• **WHAT IS BEING ASKED**: Transcribe the whole listing exactly; the images stay out.

• **INFORMATION PROVIDED**:

━━━━━━━━━━

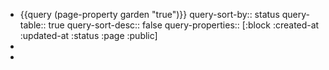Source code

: - {{query (page-property garden "true")}}
  query-sort-by:: status
  query-table:: true
  query-sort-desc:: false
  query-properties:: [:block :created-at :updated-at :status :page :public]
-
-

━━━━━━━━━━

• **SOLVED EXERCISE**:
Source code

: - {{query (page-property garden "true")}}
  query-sort-by:: status
  query-table:: true
  query-sort-desc:: false
  query-properties:: [:block :created-at :updated-at :status :page :public]
-
-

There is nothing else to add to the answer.